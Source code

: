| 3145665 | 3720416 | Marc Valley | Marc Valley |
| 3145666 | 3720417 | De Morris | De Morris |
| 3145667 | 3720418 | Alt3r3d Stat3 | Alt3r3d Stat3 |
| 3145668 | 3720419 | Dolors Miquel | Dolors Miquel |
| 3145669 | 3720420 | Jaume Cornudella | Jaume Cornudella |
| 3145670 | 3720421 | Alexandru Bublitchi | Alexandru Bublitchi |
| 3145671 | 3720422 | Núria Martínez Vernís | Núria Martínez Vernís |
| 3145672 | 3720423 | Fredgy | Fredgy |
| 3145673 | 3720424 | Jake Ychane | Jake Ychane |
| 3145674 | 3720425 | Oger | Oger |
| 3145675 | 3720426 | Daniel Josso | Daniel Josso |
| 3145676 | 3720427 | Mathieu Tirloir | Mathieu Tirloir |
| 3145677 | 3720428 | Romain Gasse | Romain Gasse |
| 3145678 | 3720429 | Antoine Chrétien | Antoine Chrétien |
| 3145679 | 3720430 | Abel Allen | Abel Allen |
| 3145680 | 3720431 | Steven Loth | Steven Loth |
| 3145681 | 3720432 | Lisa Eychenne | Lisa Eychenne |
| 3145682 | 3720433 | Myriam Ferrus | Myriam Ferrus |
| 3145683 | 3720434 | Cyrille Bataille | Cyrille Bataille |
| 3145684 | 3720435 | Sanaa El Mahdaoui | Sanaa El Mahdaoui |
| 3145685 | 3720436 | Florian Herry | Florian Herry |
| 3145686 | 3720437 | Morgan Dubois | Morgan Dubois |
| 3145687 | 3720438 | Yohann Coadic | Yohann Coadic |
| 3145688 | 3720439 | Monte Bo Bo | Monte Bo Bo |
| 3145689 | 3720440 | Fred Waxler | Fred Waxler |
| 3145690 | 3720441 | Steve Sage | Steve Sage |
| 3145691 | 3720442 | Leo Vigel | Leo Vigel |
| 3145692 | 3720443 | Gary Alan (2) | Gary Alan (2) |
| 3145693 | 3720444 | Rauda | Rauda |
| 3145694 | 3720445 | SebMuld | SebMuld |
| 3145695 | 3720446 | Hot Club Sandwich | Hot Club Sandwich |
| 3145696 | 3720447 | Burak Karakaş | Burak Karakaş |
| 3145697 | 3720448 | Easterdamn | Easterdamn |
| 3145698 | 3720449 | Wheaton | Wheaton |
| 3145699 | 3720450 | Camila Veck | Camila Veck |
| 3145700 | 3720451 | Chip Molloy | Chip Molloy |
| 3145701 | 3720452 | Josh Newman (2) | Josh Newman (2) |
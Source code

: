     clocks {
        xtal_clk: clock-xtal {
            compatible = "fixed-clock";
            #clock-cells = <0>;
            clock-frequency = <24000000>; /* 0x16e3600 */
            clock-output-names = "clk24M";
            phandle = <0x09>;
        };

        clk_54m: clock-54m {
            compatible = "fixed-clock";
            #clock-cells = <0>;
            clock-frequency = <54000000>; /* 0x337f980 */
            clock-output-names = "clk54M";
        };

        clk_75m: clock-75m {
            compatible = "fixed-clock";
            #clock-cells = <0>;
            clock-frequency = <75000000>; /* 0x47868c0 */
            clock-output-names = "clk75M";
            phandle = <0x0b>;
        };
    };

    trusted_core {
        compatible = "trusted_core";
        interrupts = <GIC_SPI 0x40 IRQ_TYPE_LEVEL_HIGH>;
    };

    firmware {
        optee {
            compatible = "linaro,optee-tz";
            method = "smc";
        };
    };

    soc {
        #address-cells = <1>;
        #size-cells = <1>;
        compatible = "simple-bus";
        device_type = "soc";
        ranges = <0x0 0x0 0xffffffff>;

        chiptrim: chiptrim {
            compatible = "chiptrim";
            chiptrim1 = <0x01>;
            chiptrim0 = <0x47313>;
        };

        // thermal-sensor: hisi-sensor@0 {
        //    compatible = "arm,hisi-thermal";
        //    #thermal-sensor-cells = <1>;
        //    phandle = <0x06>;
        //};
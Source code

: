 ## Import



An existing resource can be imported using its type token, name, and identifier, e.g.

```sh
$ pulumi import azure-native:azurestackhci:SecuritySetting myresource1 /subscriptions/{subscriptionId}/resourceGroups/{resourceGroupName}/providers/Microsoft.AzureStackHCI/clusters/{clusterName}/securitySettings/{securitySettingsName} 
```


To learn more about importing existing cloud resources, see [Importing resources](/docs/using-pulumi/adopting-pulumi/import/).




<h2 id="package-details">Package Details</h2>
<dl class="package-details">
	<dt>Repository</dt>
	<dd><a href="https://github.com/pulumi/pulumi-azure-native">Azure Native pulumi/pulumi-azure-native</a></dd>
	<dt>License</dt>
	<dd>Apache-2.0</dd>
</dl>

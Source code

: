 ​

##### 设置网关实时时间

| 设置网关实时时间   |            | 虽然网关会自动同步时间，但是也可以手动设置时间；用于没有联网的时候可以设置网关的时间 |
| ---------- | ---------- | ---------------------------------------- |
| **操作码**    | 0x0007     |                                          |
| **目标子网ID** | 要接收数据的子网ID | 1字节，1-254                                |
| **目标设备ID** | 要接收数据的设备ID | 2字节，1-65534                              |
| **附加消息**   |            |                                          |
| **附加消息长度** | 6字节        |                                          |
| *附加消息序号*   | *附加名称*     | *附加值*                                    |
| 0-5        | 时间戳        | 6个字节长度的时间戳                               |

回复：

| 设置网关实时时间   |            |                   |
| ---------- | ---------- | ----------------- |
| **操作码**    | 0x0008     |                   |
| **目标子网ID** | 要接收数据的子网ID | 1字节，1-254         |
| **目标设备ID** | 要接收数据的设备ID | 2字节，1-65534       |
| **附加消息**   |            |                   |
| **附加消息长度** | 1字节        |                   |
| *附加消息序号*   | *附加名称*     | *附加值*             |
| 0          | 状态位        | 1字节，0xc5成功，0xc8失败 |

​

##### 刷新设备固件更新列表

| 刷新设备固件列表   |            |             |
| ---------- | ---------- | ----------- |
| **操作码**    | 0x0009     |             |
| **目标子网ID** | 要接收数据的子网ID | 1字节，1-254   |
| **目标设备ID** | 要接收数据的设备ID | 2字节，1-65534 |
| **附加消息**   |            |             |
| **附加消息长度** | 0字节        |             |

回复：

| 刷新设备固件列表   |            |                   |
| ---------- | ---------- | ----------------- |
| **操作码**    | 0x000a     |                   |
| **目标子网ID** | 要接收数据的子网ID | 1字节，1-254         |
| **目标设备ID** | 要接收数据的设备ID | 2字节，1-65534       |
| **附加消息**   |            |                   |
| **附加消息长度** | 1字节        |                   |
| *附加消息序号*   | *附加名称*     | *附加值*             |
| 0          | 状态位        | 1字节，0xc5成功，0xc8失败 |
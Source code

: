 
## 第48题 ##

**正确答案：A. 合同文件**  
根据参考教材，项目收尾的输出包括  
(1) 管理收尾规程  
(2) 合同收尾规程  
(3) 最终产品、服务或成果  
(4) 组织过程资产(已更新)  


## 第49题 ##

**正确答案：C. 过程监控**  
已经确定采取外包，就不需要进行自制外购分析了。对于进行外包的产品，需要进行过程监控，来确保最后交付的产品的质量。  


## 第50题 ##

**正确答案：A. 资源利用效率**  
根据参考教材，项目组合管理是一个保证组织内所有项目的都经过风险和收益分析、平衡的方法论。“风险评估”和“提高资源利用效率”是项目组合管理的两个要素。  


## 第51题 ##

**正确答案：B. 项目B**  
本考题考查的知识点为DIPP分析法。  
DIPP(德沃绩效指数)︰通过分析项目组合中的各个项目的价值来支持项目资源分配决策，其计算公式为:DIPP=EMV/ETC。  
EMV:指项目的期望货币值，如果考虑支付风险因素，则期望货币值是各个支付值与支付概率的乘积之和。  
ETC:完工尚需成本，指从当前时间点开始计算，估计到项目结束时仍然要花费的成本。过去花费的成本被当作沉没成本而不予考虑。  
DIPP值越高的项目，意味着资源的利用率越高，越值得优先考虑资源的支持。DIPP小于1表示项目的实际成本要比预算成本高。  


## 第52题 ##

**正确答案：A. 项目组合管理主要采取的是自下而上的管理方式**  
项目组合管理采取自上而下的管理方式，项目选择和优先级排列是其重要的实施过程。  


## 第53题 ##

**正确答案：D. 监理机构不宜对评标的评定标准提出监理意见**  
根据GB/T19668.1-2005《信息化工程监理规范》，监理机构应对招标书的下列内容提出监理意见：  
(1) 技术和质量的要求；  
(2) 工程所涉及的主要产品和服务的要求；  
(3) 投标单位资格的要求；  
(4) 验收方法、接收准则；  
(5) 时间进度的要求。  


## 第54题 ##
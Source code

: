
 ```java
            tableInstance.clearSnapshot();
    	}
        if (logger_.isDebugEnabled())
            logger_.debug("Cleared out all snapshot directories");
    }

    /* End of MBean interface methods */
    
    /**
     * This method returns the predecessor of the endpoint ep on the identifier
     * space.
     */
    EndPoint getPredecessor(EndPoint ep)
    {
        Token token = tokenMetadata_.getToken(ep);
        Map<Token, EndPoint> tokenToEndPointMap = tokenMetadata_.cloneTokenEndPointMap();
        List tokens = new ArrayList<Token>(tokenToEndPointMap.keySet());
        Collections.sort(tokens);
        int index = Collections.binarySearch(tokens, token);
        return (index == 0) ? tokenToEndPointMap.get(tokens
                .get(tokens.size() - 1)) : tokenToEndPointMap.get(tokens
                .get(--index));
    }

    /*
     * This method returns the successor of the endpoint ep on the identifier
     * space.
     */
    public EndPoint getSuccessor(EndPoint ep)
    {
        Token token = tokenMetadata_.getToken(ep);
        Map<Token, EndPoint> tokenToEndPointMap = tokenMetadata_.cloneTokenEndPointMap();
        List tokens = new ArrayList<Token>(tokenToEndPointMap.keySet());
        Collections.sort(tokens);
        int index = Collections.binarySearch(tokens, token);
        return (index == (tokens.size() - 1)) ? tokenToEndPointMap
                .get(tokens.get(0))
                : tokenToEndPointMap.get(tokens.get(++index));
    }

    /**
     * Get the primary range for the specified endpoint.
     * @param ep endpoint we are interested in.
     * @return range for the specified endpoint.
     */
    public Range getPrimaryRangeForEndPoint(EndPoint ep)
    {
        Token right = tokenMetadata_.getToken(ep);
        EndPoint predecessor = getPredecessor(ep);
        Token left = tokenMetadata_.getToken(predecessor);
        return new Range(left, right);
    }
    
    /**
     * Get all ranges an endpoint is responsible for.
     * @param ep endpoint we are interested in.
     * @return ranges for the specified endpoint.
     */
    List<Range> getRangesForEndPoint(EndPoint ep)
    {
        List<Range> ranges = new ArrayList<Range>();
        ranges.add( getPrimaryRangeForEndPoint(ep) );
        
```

__Task statement__. Within the listing above, work out how many lines hold "设置网关实时时间", and answer with that number only.

__Result for this exercise__. 3